In my high salad days, I was a terrific nerd. I've gone through several variants of nerdiness since high school, some of them classic archetypes, some boarding on normal, some scary in their own right. After college, I became much more balanced and even sociable to the point that I had actually forgot just how bad I used to be. Here's a sample:
Starting around junior year, I was on the chess team in high school. More than that, I spent my lunch hour in the math teacher's classroom (he was also our coach) mastering chess problems and playing speed chess, and this during a time I actually had my own car and could have propelled myself into some inchoate form of popularity by leaving campus and eating at the "cool" joints. I spent thousands of not-very-hard-earned dollars on Magic: the Gathering, played in local pro-sanctioned tournaments, and still own most of my cards, though I don't play anymore. I played a druid in AD&D until my teenage hormonal imbalance made me angsty enough to graduate to Vampire: the Masquerade. I even played MUSH (Massive User Shared Halucination) text-based games over the Telnet, logging in days, maybe even months of my life role-playing alternate identities. Like most boys, I was fascinated with dinosaurs, but my devotion remained long after most healthy children take up sports-- or for that matter, begin dating, move out of their parents houses, and have children. As a child, I watched Bill Nye the Science Guy, Beakman's World, and literally took notes on MacGyver, once building a small fertilizer bomb based on what I learned from an episode. Only two semesters of science were required in high school, but I took a class every semester for four years including my favorite science of physics, which ironically, I nearly failed due to my then-developing lethargy toward homework and complete inability to do even the math required to play Scrabble. I even read chapters that weren't required, and spent my free time reading books by Asminov, Hawkings, Sagan, and Greene. Once, on our senior trip, I found myself in a hotel room in Paris explaining general relativity to a drunk line-backer because he wanted to understand his place in the cosmos. I was also one of the proud few who knew how to optimize the first megabyte of RAM in MSDOS to ensure my PC could run Descent as efficiently as possible.

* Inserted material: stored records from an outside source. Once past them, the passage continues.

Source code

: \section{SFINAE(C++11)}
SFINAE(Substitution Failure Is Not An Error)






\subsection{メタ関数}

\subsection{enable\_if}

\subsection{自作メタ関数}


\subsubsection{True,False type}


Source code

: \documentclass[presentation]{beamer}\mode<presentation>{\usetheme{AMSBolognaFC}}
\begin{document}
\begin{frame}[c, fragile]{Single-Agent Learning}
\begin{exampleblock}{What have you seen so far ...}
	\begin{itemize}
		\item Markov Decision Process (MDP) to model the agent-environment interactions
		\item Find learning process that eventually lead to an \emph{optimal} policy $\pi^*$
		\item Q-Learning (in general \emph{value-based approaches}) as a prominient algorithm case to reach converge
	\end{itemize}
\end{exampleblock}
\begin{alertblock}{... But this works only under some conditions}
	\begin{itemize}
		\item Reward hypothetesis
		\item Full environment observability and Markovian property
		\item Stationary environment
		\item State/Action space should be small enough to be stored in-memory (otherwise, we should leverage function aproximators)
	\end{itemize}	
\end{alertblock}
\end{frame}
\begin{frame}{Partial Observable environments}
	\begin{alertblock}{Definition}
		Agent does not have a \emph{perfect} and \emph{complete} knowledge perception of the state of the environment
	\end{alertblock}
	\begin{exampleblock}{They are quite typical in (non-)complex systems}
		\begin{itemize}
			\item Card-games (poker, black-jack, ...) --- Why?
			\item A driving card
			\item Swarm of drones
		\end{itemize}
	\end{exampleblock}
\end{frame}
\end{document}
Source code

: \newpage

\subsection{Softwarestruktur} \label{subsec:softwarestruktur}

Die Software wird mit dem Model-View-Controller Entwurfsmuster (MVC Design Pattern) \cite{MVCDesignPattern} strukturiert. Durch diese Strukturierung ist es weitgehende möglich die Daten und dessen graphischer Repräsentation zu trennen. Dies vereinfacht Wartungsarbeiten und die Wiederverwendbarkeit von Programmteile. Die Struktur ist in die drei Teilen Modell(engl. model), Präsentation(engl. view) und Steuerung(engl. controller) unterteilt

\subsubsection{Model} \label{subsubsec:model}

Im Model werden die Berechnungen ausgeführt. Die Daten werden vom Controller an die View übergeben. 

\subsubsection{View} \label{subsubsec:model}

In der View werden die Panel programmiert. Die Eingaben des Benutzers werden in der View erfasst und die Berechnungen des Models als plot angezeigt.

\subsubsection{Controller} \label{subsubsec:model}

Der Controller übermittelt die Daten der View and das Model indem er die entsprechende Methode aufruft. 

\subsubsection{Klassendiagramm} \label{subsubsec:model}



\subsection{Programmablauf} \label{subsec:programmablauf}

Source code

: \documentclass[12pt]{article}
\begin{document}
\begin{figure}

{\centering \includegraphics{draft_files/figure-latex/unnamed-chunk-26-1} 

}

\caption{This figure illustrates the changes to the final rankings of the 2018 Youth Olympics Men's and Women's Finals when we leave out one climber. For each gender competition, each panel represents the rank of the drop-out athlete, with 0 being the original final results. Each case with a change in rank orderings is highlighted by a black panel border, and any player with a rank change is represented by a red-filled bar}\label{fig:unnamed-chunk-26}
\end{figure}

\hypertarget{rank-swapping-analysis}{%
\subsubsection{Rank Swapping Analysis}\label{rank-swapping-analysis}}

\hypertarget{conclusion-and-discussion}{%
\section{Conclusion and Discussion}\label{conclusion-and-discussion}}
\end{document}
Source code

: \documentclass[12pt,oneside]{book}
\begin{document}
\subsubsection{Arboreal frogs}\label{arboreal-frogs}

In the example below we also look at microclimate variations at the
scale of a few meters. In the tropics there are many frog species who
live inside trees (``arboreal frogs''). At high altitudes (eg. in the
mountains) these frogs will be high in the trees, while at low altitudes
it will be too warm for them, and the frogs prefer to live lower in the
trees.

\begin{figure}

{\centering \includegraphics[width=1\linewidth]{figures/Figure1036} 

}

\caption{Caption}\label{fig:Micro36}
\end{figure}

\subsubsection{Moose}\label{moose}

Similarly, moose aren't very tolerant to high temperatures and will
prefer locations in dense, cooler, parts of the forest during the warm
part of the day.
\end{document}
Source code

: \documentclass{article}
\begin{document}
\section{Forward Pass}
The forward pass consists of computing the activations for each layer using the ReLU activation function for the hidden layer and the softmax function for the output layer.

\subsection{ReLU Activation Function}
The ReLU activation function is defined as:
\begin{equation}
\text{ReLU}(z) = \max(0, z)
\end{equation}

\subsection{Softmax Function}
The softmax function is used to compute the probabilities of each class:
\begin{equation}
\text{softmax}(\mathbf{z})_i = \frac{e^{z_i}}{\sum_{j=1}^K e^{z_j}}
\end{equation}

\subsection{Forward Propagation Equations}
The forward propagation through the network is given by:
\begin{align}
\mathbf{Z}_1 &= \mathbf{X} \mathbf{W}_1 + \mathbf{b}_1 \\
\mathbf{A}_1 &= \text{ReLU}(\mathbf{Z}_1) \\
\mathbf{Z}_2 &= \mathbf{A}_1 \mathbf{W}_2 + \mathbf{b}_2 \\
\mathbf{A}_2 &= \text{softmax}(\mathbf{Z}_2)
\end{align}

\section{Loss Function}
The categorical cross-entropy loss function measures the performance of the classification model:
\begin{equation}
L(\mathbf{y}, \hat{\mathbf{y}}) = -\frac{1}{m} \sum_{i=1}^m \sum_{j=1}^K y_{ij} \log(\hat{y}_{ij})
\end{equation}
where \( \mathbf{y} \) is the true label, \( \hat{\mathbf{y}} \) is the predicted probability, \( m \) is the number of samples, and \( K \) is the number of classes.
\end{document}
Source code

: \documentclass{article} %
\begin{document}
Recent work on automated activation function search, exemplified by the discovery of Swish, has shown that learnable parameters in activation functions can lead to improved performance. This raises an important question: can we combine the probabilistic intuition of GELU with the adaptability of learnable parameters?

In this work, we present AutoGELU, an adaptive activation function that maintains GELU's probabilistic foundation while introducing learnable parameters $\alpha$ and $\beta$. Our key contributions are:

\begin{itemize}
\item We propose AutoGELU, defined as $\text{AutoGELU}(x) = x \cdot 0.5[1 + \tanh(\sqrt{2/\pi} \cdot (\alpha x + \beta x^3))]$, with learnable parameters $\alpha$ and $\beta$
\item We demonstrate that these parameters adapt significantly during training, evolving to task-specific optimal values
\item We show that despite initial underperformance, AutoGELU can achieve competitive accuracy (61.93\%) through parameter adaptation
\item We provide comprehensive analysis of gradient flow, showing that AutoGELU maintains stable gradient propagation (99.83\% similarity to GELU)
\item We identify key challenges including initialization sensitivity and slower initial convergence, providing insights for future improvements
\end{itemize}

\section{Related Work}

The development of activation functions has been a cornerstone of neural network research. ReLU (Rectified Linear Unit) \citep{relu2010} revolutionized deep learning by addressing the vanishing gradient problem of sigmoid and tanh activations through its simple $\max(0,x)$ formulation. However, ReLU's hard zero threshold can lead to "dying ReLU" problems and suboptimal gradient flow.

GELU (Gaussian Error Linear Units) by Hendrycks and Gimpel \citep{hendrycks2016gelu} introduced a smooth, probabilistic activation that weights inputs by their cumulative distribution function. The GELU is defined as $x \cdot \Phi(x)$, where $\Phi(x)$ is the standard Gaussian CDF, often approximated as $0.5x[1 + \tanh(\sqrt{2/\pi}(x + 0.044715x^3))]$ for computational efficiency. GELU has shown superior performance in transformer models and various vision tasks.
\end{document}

I'm not trying to say I was smart. Far, far from it. I was never in any advanced classes in high school. Laziness has been the bane of my academic achievement since I first realized, in first grade, I could save myself the trouble of loading my backpack every evening if I just left all my homework in my desk and did it hastily the next morning. Since then, I've been sublimely lazy. On top of that, I have the memory capacity of a Cassio wrist-watch. I've been bested at the Memory Game by four year olds and often can't recall major events or people in my own life. I did, some how, pass an advanced placement test for math in middle school but I never actually bothered to sign up for it. I'm positive, though, if I did I would have been drummed out in less than a week. Really, there must have been an administrative error that occurred after they reviewed my test because math and I just do not get along well. Maybe the scan-tron machine, after decades of boolean input, decided to take a more artistic interpretation of my penciled-in squares and decided my test was "pretty." I don't know. I do know that I can't be trusted to balance a check book, or give small change for a dollar, or calculate a tip, or even be the banker in Monopoly without unmitigated, economic disaster.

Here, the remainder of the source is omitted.